Y SABRÁS QUE TU SER REBELDE
INEXPERTO EN LA EDAD TEMPRANA FUÉ
Y QUE LA VERDADERA LIBERTAD…
¡ESTÁ SIEMPRE EN SEGUIRLO A ÉL!

—Yo —continuó el señor Martínez— me llamó Abdalá, que significa “siervo de Dios”, así que este poema viene siendo como mi autobiografía. Pero también tiene su mensaje, que está simbolizado en los versos de la poesía. Por ejemplo en la primera estrofa está en la rima, que ahí la hice más bien haciendo no que rimara estilo clásico sino que fuera de opuestas. Contradictorias. Se dieron cuenta, ¿no? Cuerpo y espíritu, todo y nada, son las palabras clave para entender…
Desde entonces él no ha vuelto a la fonda: en parte, según lo ha dicho, se debe a las palabras que le dijo al señor Martínez antes de que éste pudiese proseguir:
—A mí me caga la poesía.
El señor Martínez se interrumpió de golpe, parpadeó varias veces y levantó un dedo tembloroso mientras decía:
—No veo, señor, la razón de que me hable en ese tono y enfrente de la señorita.
—No es señorita.
—De la señora que merece respeto —dijo el señor Martínez.
—Huy, sí, respeto —replicó él, y así durante un rato muy largo, durante el que todos los presentes escucharon la refutación, cada vez más estridente, de todas las ideas que el señor Martínez se atrevió a formular.
Ahora ella dice:
—Espérese —y se baja del catre.

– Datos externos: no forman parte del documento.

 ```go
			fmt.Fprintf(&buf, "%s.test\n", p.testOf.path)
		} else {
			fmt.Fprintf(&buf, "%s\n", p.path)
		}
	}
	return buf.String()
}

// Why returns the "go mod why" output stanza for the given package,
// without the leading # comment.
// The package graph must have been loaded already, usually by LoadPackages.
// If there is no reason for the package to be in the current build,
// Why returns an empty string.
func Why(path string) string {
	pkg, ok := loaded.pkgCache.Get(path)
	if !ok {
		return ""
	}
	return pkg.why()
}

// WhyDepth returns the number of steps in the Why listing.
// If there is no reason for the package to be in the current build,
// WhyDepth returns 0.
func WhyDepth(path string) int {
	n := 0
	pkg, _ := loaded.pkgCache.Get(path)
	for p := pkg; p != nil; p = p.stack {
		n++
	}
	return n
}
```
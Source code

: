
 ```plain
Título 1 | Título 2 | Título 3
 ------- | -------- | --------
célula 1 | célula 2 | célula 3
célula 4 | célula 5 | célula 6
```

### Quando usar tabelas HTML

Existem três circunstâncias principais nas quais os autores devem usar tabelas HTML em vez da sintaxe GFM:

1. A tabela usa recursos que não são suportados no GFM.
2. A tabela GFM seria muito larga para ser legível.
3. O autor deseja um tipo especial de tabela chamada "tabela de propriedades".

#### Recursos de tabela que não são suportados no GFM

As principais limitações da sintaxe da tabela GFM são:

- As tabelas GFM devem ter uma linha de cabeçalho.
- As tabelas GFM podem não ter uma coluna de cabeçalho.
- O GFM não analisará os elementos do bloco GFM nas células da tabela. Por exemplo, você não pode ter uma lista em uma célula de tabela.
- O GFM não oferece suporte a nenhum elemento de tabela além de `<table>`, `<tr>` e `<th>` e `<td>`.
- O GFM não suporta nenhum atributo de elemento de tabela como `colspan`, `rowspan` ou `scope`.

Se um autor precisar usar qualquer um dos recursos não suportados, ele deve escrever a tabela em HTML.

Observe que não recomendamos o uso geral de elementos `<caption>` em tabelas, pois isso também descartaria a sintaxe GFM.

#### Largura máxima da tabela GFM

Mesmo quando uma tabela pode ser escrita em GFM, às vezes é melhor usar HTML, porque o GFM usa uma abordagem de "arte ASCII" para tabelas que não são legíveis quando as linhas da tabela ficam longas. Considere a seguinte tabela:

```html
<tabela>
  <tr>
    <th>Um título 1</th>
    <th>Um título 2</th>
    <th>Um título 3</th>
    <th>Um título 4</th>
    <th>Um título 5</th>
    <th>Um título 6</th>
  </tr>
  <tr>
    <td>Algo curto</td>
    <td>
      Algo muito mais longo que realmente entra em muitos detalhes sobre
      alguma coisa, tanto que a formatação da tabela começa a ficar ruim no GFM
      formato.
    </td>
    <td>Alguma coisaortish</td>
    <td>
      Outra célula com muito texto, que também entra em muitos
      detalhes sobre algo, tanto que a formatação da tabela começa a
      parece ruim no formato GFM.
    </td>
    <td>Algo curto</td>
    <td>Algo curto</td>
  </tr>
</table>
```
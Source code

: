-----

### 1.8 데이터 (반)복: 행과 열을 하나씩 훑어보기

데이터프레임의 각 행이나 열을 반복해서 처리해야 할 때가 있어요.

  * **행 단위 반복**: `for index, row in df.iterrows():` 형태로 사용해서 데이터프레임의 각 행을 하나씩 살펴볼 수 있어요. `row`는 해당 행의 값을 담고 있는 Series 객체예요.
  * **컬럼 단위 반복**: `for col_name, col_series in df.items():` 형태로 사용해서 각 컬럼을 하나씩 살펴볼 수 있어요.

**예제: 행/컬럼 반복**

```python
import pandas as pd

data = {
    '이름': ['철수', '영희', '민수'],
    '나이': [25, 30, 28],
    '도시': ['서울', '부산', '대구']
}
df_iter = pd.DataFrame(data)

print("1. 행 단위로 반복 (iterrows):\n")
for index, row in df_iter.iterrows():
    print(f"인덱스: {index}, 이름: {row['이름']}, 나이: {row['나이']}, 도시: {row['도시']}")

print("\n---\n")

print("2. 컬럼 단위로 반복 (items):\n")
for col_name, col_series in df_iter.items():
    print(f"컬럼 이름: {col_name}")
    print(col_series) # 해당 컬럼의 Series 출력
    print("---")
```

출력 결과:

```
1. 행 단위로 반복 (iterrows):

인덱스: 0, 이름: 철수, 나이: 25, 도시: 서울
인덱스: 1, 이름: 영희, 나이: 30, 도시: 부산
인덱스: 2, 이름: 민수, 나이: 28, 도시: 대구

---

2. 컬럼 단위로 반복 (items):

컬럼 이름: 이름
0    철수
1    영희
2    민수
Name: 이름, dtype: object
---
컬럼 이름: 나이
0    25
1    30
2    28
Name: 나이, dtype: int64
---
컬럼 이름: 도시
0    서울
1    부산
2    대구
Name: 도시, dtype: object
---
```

Camina hasta la mesa de madera, tomada de un tiradero, en cuyo extremo está la parrilla eléctrica. Bajo el otro extremo hay una caja y ella se inclina para levantarla. Al hacerlo se golpea con el borde de la mesa pero no dice nada.
Sólo hay una casa más abajo que la de ellos, más cerca del cementerio. Y en su interior, justo en este instante –por un azar del que ninguno de los dos se va a enterar–, varias manos levantan del piso de tierra un envoltorio, muy pesado, hecho de cobijas a medio pudrirse. Un estertor sale del envoltorio pero nadie lo escucha.
Él tampoco sabe que ella ha vuelto muchas veces a comer a la fonda y, si bien no se ha encontrado nuevamente con el señor Martínez, en cambio se ha vuelto amiga de la cocinera, quien desde el primer día se empeñó en hablarle. La cocinera está afiliada a algún culto que exige de sus fieles el buscar constantemente nuevos adeptos, y cumple con esa obligación; no ha logrado que ella acepte acompa-ñarla a su templo pero tampoco se ha rendido, y hoy –dado que conoce ya algunos detalles del pasado de ella– intentó una nueva estrategia: hacerle ver que su vida es terrible y que merece algo mejor.
Alguien mejor —subrayó—, alguien que de veras la quiera.
—Yo soy un culo —le contestó ella— y él es una verga. Es muy simple. ¿Por qué la gente no lo entiende?